-- Extracted information follows --

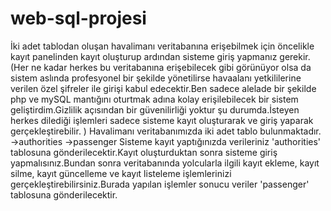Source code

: # web-sql-projesi
İki adet tablodan oluşan havalimanı veritabanına erişebilmek için öncelikle kayıt panelinden kayıt oluşturup ardından sisteme giriş yapmanız gerekir.
(Her ne kadar herkes bu veritabanına erişebilecek gibi görünüyor olsa da sistem aslında profesyonel bir şekilde yönetilirse havaalanı yetkililerine verilen özel şifreler ile girişi kabul edecektir.Ben sadece alelade bir şekilde php ve mySQL mantığını oturtmak adına kolay erişilebilecek bir sistem geliştirdim.Gizlilik açısından bir güvenilirliği yoktur şu durumda.İsteyen herkes dilediği işlemleri sadece sisteme kayıt oluşturarak ve giriş yaparak gerçekleştirebilir. )
Havalimanı veritabanımızda iki adet tablo bulunmaktadır. ->authorities ->passenger
Sisteme kayıt yaptığınızda verileriniz 'authorities' tablosuna gönderilecektir.Kayıt oluşturduktan sonra sisteme giriş yapmalısınız.Bundan sonra veritabanında yolcularla ilgili kayıt ekleme, kayıt silme, kayıt güncelleme ve kayıt listeleme işlemlerinizi gerçekleştirebilirsiniz.Burada yapılan işlemler sonucu veriler 'passenger' tablosuna gönderilecektir.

-- Extracted information concluded --

Work to complete → The required output is the exact lines from the opening line of the entries through the line with "(Her ne kadar", inclusive, without pictures.

Task response →
Source code

: # web-sql-projesi
İki adet tablodan oluşan havalimanı veritabanına erişebilmek için öncelikle kayıt panelinden kayıt oluşturup ardından sisteme giriş yapmanız gerekir.
(Her ne kadar herkes bu veritabanına erişebilecek gibi görünüyor olsa da sistem aslında profesyonel bir şekilde yönetilirse havaalanı yetkililerine verilen özel şifreler ile girişi kabul edecektir.Ben sadece alelade bir şekilde php ve mySQL mantığını oturtmak adına kolay erişilebilecek bir sistem geliştirdim.Gizlilik açısından bir güvenilirliği yoktur şu durumda.İsteyen herkes dilediği işlemleri sadece sisteme kayıt oluşturarak ve giriş yaparak gerçekleştirebilir. )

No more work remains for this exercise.